- **Work to complete**: Throughout the listing below, show every line in which "reconstruction" occurs.

- **Information supplied**:
============================================================

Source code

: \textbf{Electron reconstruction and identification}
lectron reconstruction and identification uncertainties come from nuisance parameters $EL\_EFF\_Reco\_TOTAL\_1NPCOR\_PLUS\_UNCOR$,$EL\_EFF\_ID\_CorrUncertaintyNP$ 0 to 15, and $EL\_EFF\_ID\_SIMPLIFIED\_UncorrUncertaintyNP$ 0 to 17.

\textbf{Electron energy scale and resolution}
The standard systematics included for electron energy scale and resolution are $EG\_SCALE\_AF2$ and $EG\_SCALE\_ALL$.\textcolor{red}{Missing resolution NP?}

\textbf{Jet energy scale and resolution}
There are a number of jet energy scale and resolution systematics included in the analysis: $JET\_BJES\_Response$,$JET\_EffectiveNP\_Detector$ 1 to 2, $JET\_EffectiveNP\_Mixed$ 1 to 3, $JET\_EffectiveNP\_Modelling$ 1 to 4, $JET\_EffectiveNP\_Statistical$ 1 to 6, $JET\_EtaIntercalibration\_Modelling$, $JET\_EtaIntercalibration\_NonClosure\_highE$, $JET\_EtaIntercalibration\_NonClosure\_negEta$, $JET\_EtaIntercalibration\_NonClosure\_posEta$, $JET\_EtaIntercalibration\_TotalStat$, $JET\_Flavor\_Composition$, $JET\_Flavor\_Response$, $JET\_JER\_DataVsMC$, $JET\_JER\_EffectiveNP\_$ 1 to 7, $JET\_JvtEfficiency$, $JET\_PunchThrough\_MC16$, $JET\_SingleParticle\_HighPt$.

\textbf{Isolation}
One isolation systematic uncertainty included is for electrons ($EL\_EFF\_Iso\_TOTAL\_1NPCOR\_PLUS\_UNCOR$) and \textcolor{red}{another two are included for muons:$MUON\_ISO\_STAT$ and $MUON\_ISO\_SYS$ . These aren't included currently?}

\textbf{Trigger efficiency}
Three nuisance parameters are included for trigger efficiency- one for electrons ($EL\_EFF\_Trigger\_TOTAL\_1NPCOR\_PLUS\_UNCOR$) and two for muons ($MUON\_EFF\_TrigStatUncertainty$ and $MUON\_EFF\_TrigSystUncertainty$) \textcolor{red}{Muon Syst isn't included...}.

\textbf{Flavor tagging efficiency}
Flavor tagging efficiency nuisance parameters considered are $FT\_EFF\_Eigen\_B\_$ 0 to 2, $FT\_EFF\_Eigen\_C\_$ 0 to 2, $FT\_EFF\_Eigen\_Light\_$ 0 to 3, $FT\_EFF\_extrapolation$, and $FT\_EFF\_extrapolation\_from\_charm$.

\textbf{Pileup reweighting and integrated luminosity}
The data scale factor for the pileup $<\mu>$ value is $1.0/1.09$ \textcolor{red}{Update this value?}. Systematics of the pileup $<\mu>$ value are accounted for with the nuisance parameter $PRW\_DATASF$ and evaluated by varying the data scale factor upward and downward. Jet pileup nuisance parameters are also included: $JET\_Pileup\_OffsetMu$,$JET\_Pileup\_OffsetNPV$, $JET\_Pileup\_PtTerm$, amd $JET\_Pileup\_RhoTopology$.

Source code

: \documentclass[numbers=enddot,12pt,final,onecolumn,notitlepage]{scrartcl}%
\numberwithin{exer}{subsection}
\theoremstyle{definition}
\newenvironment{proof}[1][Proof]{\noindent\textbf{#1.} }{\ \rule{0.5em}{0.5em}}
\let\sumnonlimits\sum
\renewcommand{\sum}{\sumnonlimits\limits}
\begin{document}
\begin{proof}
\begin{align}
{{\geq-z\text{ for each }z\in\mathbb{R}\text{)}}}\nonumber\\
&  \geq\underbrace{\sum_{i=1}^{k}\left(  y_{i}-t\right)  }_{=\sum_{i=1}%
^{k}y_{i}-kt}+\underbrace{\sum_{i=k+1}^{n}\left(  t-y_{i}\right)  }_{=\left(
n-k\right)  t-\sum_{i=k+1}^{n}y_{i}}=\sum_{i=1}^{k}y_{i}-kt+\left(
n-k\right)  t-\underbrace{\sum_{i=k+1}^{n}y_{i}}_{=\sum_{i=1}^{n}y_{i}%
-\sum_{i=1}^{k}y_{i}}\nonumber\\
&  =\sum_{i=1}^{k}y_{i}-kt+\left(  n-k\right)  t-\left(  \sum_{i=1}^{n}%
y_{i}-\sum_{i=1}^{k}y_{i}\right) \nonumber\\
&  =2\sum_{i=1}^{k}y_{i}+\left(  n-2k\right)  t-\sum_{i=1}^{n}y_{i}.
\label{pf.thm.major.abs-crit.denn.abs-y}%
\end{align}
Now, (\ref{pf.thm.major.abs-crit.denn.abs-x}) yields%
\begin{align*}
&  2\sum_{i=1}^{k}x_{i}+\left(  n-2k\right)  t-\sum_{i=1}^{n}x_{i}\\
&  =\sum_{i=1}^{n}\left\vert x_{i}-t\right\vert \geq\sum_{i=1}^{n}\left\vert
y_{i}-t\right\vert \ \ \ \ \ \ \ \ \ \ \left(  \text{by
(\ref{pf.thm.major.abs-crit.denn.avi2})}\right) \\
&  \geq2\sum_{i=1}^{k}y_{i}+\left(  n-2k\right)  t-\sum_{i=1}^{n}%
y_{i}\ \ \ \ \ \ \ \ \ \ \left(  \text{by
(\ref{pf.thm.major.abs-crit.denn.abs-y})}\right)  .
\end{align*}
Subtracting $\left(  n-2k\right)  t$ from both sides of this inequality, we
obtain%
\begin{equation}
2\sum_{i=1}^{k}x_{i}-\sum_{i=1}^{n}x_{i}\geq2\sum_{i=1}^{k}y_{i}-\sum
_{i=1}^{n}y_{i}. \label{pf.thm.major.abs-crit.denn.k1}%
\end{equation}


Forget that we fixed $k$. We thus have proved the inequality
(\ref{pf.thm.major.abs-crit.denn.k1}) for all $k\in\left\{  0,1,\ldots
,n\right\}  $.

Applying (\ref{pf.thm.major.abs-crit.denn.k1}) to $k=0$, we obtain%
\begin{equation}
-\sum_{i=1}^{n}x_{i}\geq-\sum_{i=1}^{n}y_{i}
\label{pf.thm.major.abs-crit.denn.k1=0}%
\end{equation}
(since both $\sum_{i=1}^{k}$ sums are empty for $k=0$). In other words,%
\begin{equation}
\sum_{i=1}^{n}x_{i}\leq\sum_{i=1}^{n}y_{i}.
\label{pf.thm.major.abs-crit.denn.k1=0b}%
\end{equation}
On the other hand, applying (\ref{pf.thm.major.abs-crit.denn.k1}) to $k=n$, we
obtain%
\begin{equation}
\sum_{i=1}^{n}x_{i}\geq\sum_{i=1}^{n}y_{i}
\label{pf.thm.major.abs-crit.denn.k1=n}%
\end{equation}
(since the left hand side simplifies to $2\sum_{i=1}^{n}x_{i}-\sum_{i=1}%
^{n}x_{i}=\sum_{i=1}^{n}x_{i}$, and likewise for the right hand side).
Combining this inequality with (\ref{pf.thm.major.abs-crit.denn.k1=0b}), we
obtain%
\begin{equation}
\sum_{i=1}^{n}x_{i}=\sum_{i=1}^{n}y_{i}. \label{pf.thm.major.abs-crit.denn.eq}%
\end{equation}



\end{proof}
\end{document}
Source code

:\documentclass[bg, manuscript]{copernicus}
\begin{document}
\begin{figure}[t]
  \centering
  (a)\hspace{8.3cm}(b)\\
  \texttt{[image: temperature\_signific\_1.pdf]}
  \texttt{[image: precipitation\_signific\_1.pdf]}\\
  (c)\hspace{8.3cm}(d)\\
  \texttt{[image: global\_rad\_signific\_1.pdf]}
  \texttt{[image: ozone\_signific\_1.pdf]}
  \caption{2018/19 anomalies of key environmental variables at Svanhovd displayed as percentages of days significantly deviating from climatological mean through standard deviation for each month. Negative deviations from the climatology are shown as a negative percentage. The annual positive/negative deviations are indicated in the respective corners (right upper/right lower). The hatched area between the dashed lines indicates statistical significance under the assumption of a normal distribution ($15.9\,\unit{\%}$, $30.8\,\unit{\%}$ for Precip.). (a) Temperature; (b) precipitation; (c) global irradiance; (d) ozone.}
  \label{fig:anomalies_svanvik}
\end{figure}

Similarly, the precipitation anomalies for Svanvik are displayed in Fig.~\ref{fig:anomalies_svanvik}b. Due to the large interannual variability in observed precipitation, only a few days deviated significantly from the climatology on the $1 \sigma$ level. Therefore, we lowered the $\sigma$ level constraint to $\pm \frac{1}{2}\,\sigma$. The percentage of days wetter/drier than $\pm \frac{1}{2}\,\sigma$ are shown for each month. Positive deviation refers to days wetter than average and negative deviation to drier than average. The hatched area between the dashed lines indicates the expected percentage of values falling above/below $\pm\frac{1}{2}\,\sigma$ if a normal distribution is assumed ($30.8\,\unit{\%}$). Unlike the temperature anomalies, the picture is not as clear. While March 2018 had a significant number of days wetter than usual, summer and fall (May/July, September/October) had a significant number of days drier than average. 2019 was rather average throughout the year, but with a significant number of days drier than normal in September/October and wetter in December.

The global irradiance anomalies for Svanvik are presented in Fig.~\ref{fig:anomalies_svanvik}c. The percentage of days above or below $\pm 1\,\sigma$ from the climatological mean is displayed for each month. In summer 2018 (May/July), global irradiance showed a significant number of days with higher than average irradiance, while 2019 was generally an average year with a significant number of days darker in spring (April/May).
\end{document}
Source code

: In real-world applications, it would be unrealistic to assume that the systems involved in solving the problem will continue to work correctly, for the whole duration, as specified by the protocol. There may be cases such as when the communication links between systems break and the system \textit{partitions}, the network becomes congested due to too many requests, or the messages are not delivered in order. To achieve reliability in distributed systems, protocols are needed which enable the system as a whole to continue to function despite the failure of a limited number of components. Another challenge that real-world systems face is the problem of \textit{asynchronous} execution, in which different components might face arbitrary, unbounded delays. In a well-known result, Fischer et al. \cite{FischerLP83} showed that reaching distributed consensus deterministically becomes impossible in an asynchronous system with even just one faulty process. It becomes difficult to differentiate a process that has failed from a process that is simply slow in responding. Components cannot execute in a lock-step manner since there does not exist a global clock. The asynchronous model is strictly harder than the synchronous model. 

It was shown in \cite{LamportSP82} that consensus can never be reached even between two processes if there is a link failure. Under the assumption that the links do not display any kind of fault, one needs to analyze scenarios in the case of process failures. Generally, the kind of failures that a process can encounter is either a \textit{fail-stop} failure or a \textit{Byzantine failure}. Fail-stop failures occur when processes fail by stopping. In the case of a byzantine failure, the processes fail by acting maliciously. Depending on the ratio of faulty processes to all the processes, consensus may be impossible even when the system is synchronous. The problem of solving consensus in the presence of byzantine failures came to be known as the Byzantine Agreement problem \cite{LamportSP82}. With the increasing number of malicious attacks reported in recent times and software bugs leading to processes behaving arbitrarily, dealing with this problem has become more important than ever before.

============================================================

- **Response below**:
: \textbf{Electron reconstruction and identification}
lectron reconstruction and identification uncertainties come from nuisance parameters $EL\_EFF\_Reco\_TOTAL\_1NPCOR\_PLUS\_UNCOR$,$EL\_EFF\_ID\_CorrUncertaintyNP$ 0 to 15, and $EL\_EFF\_ID\_SIMPLIFIED\_UncorrUncertaintyNP$ 0 to 17.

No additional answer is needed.